MD Anderson radiologists also are studying an intravenously administered radiation protector to shield the neighboring bowel from the toxic effects of high doses of radiation. In addition, they’re developing novel pathways to combine immunotherapy with radiation, and exploring radiomics, looking at patterns in imaging to pinpoint cancerous areas and help select patients for specific therapies.
Better detection
Because it's hard to detect, more than 85 percent of pancreatic cancer patients have advanced disease by the time they’re diagnosed. Less than 10 percent survive five years past diagnosis.
“Our goal is to catch this disease at the earliest possible stage and come in with novel therapies to improve survival as much as possible,” says Anirban Maitra, M.B.B.S, scientific director of MD Anderson's Pancreatic Cancer Research Center and co-leader of the Pancreatic Cancer Moon Shot.
MD Anderson has launched a clinic for people at high risk of developing pancreatic cancer and is investigating several methods to screen for the disease, including liquid blood biopsies as a potential alternative to conventional, invasive needle biopsies. The technology analyzes a single vial of blood, and provides genetic information about the patient’s tumor, allowing doctors to “match” patients to the best clinical trial.

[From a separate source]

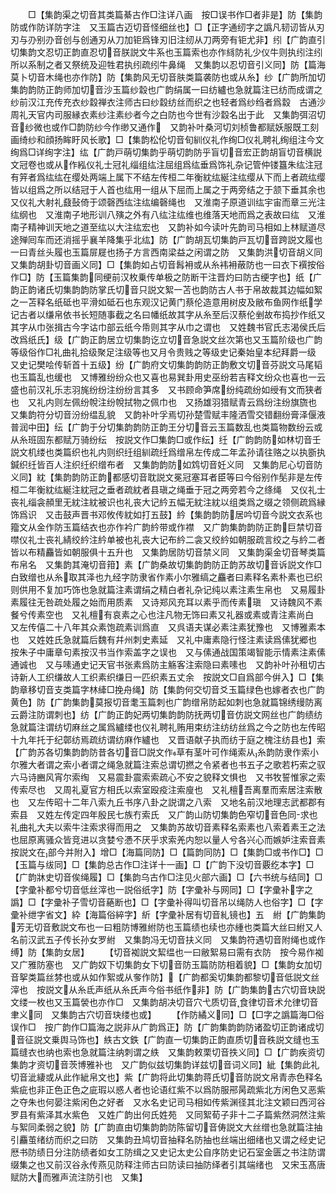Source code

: <!-- { "loadSidebar": true } -->
　　□【集韵渠之切音其类篇綦古作□注详八画　按□误书作□者非是】防【集韵防或作防详防字注　又玉篇古迈切音怪细丝也】□【正字通纫字之譌凡韧讱皆从刃刃与刅别刅音创与创通刃从刀加钜爲锋刃旧注纫从刀两旁有钜尤非】纼【广韵直引切集韵文忍切正韵直忍切音朕説文牛系也玉篇索也亦作絼防礼少仪牛则执纼注纼所以系制之者又祭统及迎牲君执纼疏纼牛鼻绳　又集韵以忍切音引义同】防【篇海莫卜切音木绳也亦作防】防【集韵风无切音肤类篇袭防也或从糸】纱【广韵所加切集韵韵防正韵师加切音沙玉篇纱縠也广韵绢属一曰纺纑也急就篇注已纺而成谓之纱前汉江充传充衣纱縠禅衣注师古曰纱縠纺丝而织之也轻者爲纱绉者爲縠　古通沙周礼天官内司服縁衣素纱注素纱者今之白防也今世有沙縠名出于此　又集韵弭沼切音纱微也或作□韵防纱今作缈又通作　又韵补叶桑河切刘桢鲁都赋妖服既工刻画绮纱和顔扬眸盱风长歌】□【集韵松伦切音旬紃仪礼作绚□仪礼聘礼绚组注今文绚爲□详绚字注】纮【广韵戸萌切集韵乎萌切韵防乎盲切音宏正韵胡盲切音横説文冠卷也或从作紭仪礼士冠礼缁组纮注屈组爲纮垂爲饰礼杂记管仲镂簋朱纮注冠有笄者爲纮纮在缨处两端上属下不结左传桓二年衡紞纮綖注纮缨从下而上者疏纮缨皆以组爲之所以结冠于人首也纮用一组从下屈而上属之于两旁结之于颔下垂其余也又仪礼大射礼鼗鼔倚于颂磬西纮注纮编磬绳也　又淮南子原道训纮宇宙而章三光注纮纲也　又淮南子地形训八殥之外有八纮注纮维也维落天地而爲之表故曰纮　又淮南子精神训天地之道至纮以大注纮宏也　又韵补如今读叶先韵司马相如上林赋道尽途殚囘车而还消摇乎襄羊降集乎北纮】防【广韵胡瓦切集韵戸瓦切音跨説文履也一曰青丝头履也玉篇屝屣也扬子方言西南梁益之闲谓之防　又集韵洪切音胡义同　又集韵胡卦切音画义同】□【集韵如占切音髥衻或从糸袆衻蔽防也一曰衣下襈按俗作□】防【玉篇集韵同绠前汉枚乗传单极之防断干注晋灼曰防古绠字也】纸【广韵正韵诸氏切集韵韵防掌氏切音只説文絮一苫也韵防古人书于帛故裁其边幅如絮之一苫释名纸砥也平滑如砥石也东观汉记黄门蔡伦造意用树皮及敝布鱼网作纸学记古者以缣帛依书长短随事截之名曰幡纸故其字从糸至后汉蔡伦剉故布捣抄作纸又其字从巾张揖古今字诂巾部云纸今帋则其字从巾之谓也　又姓魏书官氏志渴侯氏后改爲纸氏】级【广韵正韵居立切集韵讫立切音急説文丝次第也又玉篇阶级也广韵等级俗作□礼曲礼拾级聚足注级等也又月令贵贱之等级史记秦始皇本纪拜爵一级　又史记樊哙传斩首十五级】纷【广韵府文切集韵韵防正韵敷文切音芬説文马尾韬也玉篇乱也缓也　又博雅纷纷众也又喜也易巽卦用史巫纷若吉释文纷众也喜也一云盛也前汉礼乐志羽旄纷纷注纷纷言其多　又书顾命笋席纷纯疏纷如绶有文而狭者也　又礼内则左佩纷帨注纷帨拭物之佩巾也　又扬雄羽猎赋青云爲纷注纷旗旒也　又集韵符分切音汾纷缊乱貌　又韵补叶孚焉切孙楚雪赋丰隆洒雪交错翻纷膏泽偃液普润中田】纭【广韵于分切集韵韵防正韵王分切音云玉篇数乱也类篇物数纷云或从糸班固东都赋万骑纷纭　按説文作□集韵□或作纭】纴【广韵韵防如林切音壬説文机缕也类篇织也礼内则织纴组紃疏纴爲缯帛左传成二年孟孙请往赂之以执斵执鍼织纴皆百人注织纴织缯布者　又集韵韵防如鸩切音妊义同　又集韵尼心切音防义同】紞【集韵韵防正韵都感切音耽説文冕冠塞耳者臣等曰今俗别作髧非是左传桓二年衡紞纮綖注紞冠之垂者疏紞者县瑱之绳垂于冠之两旁若今之绦绳　又仪礼士丧礼缁衾頳里无紞注紞被识也礼丧大记紟五幅无紞注紞以组类爲之缀之领侧疏爲縁饰爲识　又击鼓声晋书邓攸传紞如打五鼓】紟【集韵韵防居吟切音今説文衣系也籀文从金作防玉篇结衣也亦作衿广韵紟带或作襟　又广韵集韵韵防正韵巨禁切音噤仪礼士丧礼綪绞紟注紟单被也礼丧大记布紟二衾又绞紟如朝服疏言绞之与紟二者皆以布精麤皆如朝服俱十五升也　又集韵居防切音禁义同　又集韵渠金切音琴类篇布帛名　又集韵其淹切音箝】素【广韵桑故切集韵韵防正韵苏故切音诉説文作□白致缯也从糸取其泽也九经字防隶省作素小尔雅缟之麤者曰素释名素朴素也已织则供用不复加巧饰也急就篇注素谓绢之精白者礼杂记纯以素注素生帛也　又易履卦素履往无咎疏处履之始而用质素　又诗郑风充耳以素乎而传素瑱　又诗魏风不素餐兮传素空也　又礼檀有哀素之心也注凡物无饰曰素又礼器或素或青注素尚白　又左传僖二十八年其众素饱疏素训爲直　又呉语夫谋必素注素犹豫也　又博雅素本也　又姓姓氏急就篇后魏有幷州刺史素延　又礼中庸素隐行怪注素读爲傃犹郷也　按朱子中庸章句素按汉书当作索盖字之误也　又与傃通战国策竭智能示情素注素傃通诚也　又与嗉通史记天官书张素爲防主觞客注索隐曰素嗉也　又韵补叶孙租切古诗新人工织缣故人工织素织缣日一匹织素五丈余　按説文□自爲部今倂入】□【集韵章移切音支类篇字林縴□挽舟绳】防【集韵何交切音爻玉篇绿色也嫁者衣也广韵黄色】防【广韵集韵莫报切音耄玉篇刺也广韵缯帛防起如刺也急就篇锦绣缦防离云爵注防谓刺也】纺【广韵正韵妃两切集韵韵防抚两切音仿説文网丝也广韵绩纺急就篇注谓纺切麻丝之属爲纑缕也仪礼聘礼贿用束纺注纺纺丝爲之今之防也左传昭十九年托于纪鄣纺焉疏纺谓纺麻作纑也　又晋语献子执而纺于庭之槐注纺县也】索【广韵苏各切集韵韵防昔各切音□説文作草有茎叶可作绳索从糸韵防隶作索小尔雅大者谓之索小者谓之绳急就篇注索总谓切撚之令紧者也书五子之歌若朽索之驭六马诗豳风宵尔索绹　又易震卦震索索疏心不安之貌释文惧也　又书牧誓惟家之索传索尽也　又周礼夏官方相氏以索室殴疫注索廋也　又礼檀吾离羣而索居注索散也　又左传昭十二年八索九丘书序八卦之説谓之八索　又地名前汉地理志武都郡有索县　又姓左传定四年殷民七族冇索氏　又广韵山防切集韵色窄切音色同求也礼曲礼大夫以索牛注索求得而用之　又集韵苏故切音素释名索素也八索着素王之法也屈原离骚众皆竞进以贪婪兮慿不厌乎求索羌内恕以量人兮各兴心而嫉妒注索音素　按説文在部今并附入】增□【海篇同防】□【篇韵同防】□【集韵□或书作□】□【玉篇与绂同】□【集韵总古作□注详十一画】□【广韵下没切音覈纥本字】□【广韵牀史切音俟绳履】□【集韵乌古作□注见火部六画】□【六书统与结同】□【字彚补都兮切音低丝滓也一説俗纸字】防【字彚补与网同】□【字彚补字之譌】□【字彚补子雪切音蕝断也】□【字彚补得叫切音吊以绳防人也俗字】□【字彚补绁字省文】紣【海篇俗綷字】紤【字彚补居有切音糺镜也】五　紨【广韵集韵芳无切音敷説文布也一曰粗防博雅紨防也玉篇绩也续也亦緟也类篇大丝曰紨又人名前汉武五子传长孙女罗紨　又集韵冯无切音扶义同　又集韵符遇切音附绳也或作缚】防【集韵女居】
　　【切音袽説文絜缊也一曰敝絮易曰需有衣防　按今易作袽又广雅防塞也　又广韵奴下切集韵女下切音防玉篇防防相着貌】□【集韵女加切音挐类篇丝棼也或从如作絮或从奓作防】【广韵都奚切集韵都黎切音低説文丝滓也　按説文从糸氐声纸从糸氏声今俗书纸作非】防【广韵集韵古穴切音玦説文缕一枚也又玉篇褮也亦作□　又集韵胡决切音穴弋质切音食律切音术允律切音聿义同　又集韵古穴切音玦缕也或】
　　【作防繘义同】□【□字之譌篇海□俗误作□　按广韵作□篇海之説非从广韵爲正】防【广韵集韵韵防诸盈切正韵诸成切音征説文乗舆马饰也】紩古文鉄【广韵直一切集韵正韵直质切音秩説文缝也玉篇缝衣也纳也索也急就篇注纳刺谓之紩　又集韵敕栗切音抶义同】□【广韵疾资切集韵才资切音茨博雅补也　又广韵似兹切集韵详兹切音词义同】紪【集韵此礼切音泚緀或从此作紪帛文也】紫【广韵将此切集韵蒋氏切音防説文帛青赤色释名紫疵也非正色正色之庛瑕以惑人者也论语红紫不以爲防服郉昺疏紫北方闲色又恶紫之夺朱也何晏注紫闲色之好者　又水名史记司马相如传紫渊径其北注文颖曰西河谷罗县有紫泽其水紫色　又姓广韵出何氏姓苑　又同絮荀子非十二子篇紫然洞然注紫与絮同柔弱之貌】防【广韵直由切集韵韵防陈留切音俦説文大丝缯也急就篇注抽引麤茧绪纺而织之曰防　又集韵丑鸠切音抽释名防抽也丝端出细绪也又谓之经史记厯书防绩日分注防绩者如女工防缉之又史记太史公自序防史记石室金匮之书注防谓缀集之也又前汉谷永传燕见防释注师古曰防读曰抽防绎者引其端绪也　又宋玉髙唐赋防大而雅声流注防引也　又集】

Information collected from this study will guide drug development and allow clinicians to track how a patient’s tumor responds to therapy.
Other advances
A new clinical trial at MD Anderson is currently enrolling patients to test a therapy that uses a patients’ own T cells to fight tumors. Several new drugs are entering Phase I clinical trials including IACS-10759, which targets abnormal metabolism within cancer cells. The drug is currently being used in an ongoing trial for acute myeloid leukemia. And researchers are developing therapies that inhibit abnormal genes and pathways in pancreatic cancer, including KRAS, which is mutated in as many as 95 percent of pancreatic cancer cases.
“I think there's no question that, compared to 10 or even five years ago, we've come a long way, and I do see long-term survivors all the time now — I mean, five years, seven years, even 10 years,” Maitra says. “We're making progress.”